El fin de semana pasado, en las páginas de EL TIEMPO, apareció una crónica conmovedora –firmada por el periodista Ricardo Rondón– sobre una exposición permanente que ha sido buena parte de la vida de la recordada actriz Carolina Trujillo. Trujillo, nacida en Bogotá hace ochenta años, hija de los maestros Sergio Trujillo Magnenat y Sara Dávila Ortiz, reconocida tanto por su trabajo teatral como por sus interpretaciones en Los pecados de Inés de Hinojosa, Caballo viejo y La casa de las dos palmas, ha hecho un esfuerzo sobrehumano para mantener el bello museo del traje miniatura que puso en marcha a finales del siglo pasado en las Torres del Parque.
Trujillo, que no solo se fue a Europa a estudiar actuación, sino escenografía y vestuario, lleva décadas trabajando en sus dioramas de la historia humana desde la Edad de Piedra hasta la Colombia de la era republicana. Ha sido una tarea brillante, minuciosa, rigurosa, que recrea escenas de la vida diaria –y de las biografías de personajes que redefinieron a las sociedades del planeta– en todos los tiempos. Se nota el talento que tanto le sirvió para montar verdaderos mundos en los escenarios del TPB. Se ve que es su obra. Y que, como confiesa en la crónica mencionada, no es nada fácil para ella sostener semejante montaje sin el apoyo de las instituciones culturales.

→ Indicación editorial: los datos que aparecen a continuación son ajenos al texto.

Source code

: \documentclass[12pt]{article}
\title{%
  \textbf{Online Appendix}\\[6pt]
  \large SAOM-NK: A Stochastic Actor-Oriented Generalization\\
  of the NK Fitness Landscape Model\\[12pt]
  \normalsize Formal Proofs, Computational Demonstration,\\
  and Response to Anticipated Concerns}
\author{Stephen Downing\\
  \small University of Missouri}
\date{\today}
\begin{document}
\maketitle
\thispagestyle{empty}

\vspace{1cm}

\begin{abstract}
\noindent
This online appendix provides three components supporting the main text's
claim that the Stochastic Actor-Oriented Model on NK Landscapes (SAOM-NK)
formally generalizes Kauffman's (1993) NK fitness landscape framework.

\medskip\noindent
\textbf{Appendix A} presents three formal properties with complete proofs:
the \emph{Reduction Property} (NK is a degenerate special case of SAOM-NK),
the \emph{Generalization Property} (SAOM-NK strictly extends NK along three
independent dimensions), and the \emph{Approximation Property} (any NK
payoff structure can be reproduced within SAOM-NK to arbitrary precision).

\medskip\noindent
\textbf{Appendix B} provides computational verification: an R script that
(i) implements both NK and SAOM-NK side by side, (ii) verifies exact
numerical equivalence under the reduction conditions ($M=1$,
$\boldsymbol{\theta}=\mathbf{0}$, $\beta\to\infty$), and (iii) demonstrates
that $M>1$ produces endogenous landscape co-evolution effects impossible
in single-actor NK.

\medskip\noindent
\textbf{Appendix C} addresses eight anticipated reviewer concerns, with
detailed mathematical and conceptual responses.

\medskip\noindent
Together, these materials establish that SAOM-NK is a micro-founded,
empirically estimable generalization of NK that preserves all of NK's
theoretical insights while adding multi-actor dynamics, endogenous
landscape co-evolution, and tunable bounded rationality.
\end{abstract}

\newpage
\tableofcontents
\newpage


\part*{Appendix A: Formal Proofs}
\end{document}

El lugar se llama Barcarola porque en un principio quiso, también, ser un bar a la altura de la exposición, pero quien lo pisa siente de inmediato el amor que ha puesto Carolina Trujillo en esas recreaciones del pasado. Es claro que hay que reconocer a tiempo a nuestros artistas e impedir que se esfume su legado hecho a pulso, escena por escena, pero enterarse de la angustiosa situación de Trujillo no solamente debe servir para que los gestores culturales le den su apoyo, sino para que nuestra cultura redoble esfuerzos para cuidar a aquellos que le han dado tanta vida.